- [DATA SUPPLIED]:
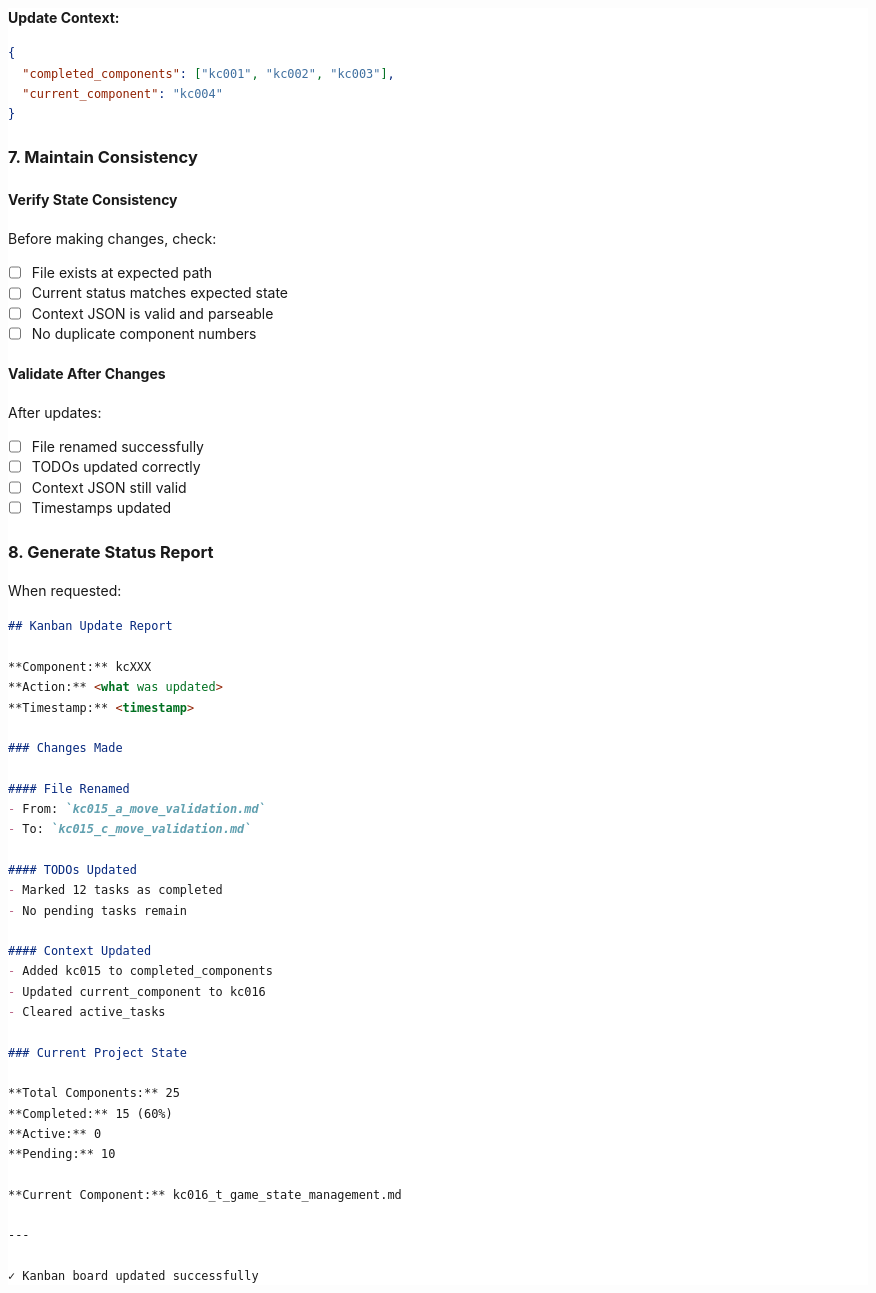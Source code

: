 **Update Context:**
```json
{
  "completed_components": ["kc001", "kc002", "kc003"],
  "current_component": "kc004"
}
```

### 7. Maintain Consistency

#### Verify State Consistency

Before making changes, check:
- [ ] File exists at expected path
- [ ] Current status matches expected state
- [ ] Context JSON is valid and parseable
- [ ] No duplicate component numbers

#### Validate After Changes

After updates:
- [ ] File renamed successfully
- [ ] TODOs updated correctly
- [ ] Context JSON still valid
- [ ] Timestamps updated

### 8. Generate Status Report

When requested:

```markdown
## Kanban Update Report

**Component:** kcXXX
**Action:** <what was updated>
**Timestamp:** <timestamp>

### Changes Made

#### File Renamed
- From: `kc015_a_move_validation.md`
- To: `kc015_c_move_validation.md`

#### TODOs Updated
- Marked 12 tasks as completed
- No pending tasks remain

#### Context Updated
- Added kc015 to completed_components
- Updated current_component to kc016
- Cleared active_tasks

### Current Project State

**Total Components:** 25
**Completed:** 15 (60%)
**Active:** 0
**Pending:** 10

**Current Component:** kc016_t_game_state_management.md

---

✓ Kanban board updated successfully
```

* * *

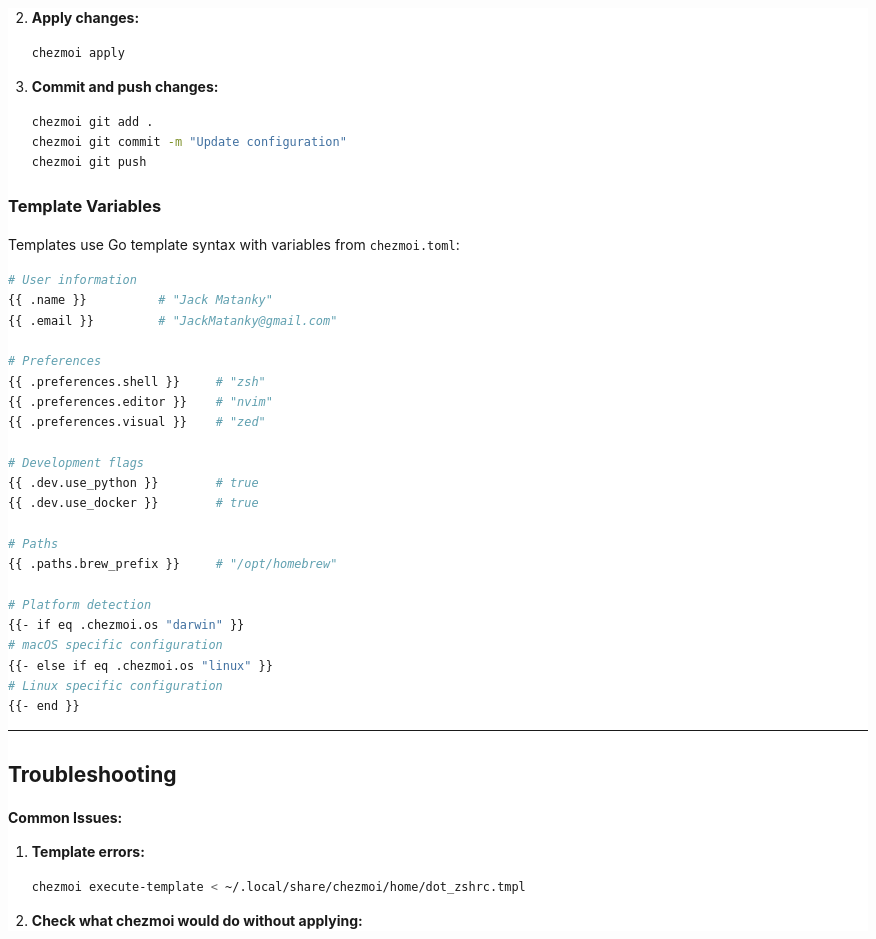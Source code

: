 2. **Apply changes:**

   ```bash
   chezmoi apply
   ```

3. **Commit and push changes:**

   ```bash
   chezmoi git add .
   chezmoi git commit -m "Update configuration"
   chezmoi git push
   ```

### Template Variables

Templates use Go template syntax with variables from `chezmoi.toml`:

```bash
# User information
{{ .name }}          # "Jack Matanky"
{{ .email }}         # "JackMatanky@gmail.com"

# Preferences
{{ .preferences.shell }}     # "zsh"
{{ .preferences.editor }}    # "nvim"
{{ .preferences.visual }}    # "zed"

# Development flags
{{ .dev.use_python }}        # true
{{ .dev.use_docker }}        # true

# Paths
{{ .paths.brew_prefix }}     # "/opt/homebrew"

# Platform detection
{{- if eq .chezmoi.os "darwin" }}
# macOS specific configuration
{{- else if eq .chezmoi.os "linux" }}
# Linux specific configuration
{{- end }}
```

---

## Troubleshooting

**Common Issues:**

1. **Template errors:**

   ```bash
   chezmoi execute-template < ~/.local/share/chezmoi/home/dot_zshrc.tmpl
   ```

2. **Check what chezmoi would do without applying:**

---

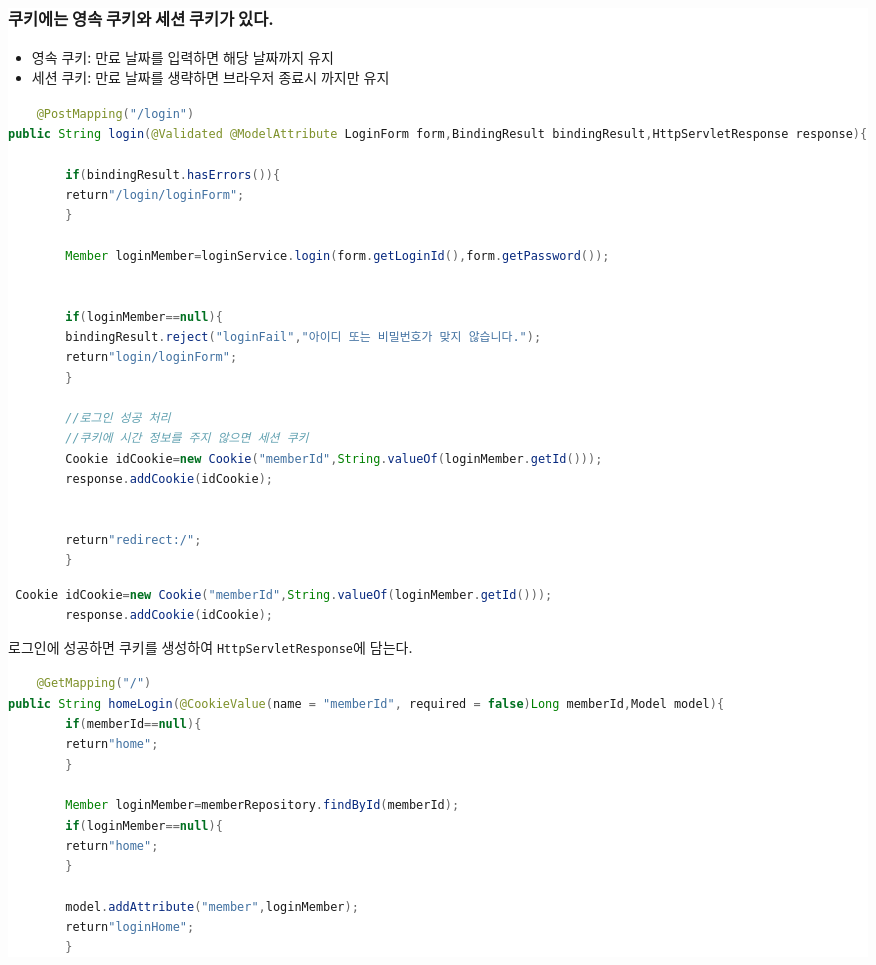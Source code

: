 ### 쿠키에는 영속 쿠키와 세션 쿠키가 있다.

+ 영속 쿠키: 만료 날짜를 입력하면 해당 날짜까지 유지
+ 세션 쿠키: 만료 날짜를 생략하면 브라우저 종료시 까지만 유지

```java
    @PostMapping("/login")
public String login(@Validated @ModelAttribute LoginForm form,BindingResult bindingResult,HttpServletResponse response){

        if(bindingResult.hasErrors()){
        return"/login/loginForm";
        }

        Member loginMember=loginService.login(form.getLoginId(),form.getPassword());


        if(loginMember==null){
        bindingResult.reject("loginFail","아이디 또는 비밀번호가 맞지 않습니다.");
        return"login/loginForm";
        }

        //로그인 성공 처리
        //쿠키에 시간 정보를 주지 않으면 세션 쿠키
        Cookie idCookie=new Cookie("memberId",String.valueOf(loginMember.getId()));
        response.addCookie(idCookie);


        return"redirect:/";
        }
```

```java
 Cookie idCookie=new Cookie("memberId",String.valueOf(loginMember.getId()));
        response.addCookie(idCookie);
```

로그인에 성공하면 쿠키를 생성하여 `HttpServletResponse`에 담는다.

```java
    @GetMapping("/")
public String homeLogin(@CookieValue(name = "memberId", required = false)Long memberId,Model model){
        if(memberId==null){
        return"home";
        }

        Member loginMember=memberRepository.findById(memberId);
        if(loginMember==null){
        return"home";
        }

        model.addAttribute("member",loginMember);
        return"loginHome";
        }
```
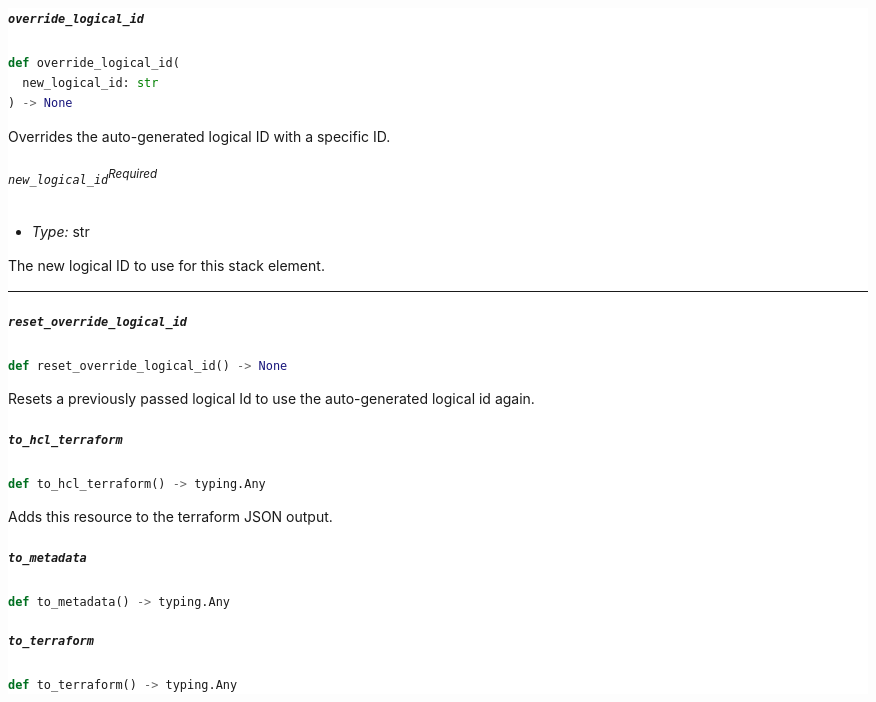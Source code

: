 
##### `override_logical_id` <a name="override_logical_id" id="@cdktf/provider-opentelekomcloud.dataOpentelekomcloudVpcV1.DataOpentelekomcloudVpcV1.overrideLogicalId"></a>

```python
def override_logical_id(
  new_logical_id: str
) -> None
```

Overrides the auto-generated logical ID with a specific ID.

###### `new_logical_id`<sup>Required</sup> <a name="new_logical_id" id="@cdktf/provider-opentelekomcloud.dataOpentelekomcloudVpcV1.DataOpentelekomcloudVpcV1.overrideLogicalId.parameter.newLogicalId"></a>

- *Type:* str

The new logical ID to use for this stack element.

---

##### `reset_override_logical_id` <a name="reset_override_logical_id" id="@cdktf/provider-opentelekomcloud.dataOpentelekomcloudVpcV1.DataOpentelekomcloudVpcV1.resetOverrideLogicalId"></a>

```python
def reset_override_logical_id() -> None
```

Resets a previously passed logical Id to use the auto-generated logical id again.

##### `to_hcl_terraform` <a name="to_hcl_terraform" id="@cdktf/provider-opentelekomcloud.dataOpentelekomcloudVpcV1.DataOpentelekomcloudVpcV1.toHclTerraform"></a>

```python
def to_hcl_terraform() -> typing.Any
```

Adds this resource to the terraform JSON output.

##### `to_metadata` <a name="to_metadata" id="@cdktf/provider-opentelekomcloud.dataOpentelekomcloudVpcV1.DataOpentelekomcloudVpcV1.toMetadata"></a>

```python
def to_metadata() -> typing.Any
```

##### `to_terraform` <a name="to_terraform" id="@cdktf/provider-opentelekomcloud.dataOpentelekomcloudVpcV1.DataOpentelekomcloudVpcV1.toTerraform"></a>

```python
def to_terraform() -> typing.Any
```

- [ABOUT THIS EXERCISE]: Only lines of the material that contain the word "configuration" belong in the answer; copy each one.

- [FINISHED TASK]:
   chezmoi git commit -m "Update configuration"
# macOS specific configuration
# Linux specific configuration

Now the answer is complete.